Matthias Ginter speaks in an interview about Borussia’s current position, the last game they had away in Leverkusen and the foundation of his own charity.
Matze, on Saturday evening, you and the boys play away in Leverkusen, one of your direct competitors for European football. Does it feel like a sort of final for you?
Ginter: No, I don’t think so, there’s still a lot of football to play yet and we shouldn’t be thinking about European football at the minute, rather giving it our all out on the pitch and trying to pick up as many points as we can. We’ve already dropped enough points this season and we can’t afford to drop too many more if we’re to achieve what we want to achieve.
Why do you think you are finding some games so difficult this season?
Ginter: There’s so much potential in our team but we haven’t been that consistent this season. The amount of players out injured has played a role, even though that’s no excuse. On the whole, in certain moments we’ve found particularly difficult to create goal-scoring opportunities and to put the finishing touches on the chances we have created. Nevertheless we know that there’s always something for us out there on the pitch, when we bring our A-game.
Is that also true for the Leverkusen-game?
Ginter: Absolutely! It will obviously be a tough game and we have to play well for 90 minutes in order to get any points but if we are compact and take our chances in front of goal then we can definitely walk away the winners.

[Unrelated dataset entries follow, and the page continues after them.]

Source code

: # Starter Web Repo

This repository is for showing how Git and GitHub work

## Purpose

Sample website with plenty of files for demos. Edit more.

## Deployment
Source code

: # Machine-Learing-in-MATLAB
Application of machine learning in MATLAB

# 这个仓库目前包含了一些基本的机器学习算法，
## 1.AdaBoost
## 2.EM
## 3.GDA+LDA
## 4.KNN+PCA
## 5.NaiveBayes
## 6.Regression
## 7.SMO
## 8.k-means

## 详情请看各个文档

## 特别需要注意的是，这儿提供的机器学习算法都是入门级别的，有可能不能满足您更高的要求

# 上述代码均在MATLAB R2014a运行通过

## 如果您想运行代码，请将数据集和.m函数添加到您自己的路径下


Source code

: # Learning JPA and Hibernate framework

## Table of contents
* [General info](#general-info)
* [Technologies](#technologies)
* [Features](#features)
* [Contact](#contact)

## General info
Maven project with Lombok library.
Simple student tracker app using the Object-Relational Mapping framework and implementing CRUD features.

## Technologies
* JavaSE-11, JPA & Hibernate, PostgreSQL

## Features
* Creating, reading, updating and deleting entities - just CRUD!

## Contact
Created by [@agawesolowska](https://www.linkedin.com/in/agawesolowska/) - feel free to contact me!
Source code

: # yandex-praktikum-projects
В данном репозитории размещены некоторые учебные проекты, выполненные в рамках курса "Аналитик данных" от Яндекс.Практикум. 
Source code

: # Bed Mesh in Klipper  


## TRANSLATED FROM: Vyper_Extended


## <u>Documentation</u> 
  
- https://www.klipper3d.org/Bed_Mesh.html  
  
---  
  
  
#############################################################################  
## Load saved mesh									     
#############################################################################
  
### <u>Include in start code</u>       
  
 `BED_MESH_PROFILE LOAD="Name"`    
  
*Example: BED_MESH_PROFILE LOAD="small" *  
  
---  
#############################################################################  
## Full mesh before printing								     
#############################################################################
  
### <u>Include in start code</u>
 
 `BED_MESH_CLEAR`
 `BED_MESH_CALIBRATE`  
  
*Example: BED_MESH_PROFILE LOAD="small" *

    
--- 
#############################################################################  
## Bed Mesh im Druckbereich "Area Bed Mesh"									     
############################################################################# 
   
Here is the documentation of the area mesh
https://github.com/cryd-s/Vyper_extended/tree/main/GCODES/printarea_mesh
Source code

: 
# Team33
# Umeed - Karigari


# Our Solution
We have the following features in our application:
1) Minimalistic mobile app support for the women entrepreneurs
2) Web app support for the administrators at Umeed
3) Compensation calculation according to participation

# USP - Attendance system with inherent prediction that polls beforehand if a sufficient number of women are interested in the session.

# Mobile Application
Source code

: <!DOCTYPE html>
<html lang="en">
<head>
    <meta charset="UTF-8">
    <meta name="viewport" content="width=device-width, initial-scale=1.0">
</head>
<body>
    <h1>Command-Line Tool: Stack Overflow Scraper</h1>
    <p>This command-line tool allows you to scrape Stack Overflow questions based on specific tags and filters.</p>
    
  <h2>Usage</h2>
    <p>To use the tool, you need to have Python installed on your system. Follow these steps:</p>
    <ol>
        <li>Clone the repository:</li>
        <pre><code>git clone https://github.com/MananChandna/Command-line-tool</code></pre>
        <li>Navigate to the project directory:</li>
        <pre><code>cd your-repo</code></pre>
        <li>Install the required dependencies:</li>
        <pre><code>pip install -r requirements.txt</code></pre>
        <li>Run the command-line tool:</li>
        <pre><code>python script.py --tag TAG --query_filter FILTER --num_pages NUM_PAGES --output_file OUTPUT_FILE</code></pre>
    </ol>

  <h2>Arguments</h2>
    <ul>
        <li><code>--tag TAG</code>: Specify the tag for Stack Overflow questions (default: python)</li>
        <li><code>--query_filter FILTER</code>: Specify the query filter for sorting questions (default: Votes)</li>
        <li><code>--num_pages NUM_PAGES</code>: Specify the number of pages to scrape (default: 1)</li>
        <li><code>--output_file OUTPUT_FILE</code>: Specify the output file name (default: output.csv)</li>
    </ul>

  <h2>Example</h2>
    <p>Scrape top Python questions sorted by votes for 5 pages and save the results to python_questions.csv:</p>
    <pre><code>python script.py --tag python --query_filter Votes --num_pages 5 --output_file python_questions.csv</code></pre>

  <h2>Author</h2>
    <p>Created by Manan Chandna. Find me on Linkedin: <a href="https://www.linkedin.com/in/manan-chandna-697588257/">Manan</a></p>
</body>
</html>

Although you have got four points out of the last six, was the 2-2 draw against Bremen not quite what you were hoping for?
Ginter: No it wasn’t. When you walk into the dressing room at half time with a 2-0 lead, you expect to be taking home all three points but for different reasons, we didn’t manage to do so. There’s nothing we can do to change that now however, so we just have to look forward to the next game.
Let’s turn to a different topic now. At the start of the week, you founded a children's charity. How did that come about?
Ginter: I have always wanted to start a charity. Two or three years ago I visited the Freiburg children’s ward for the first time and I knew that they needed more funding, which isn’t available to them. When my girlfriend and I visited the clinic again, we decided to found the charity.
Do you think it is important to give something back?
Ginter: For sure. I’ve been thinking for a long time about how I can get involved and really help a lot of people. With the foundation of this charity, we wanted to help children that are physically or mentally disabled and those disadvantaged by their upbringing and of course as we get more and more coverage we’re hoping to get other people to donate and buy into the project.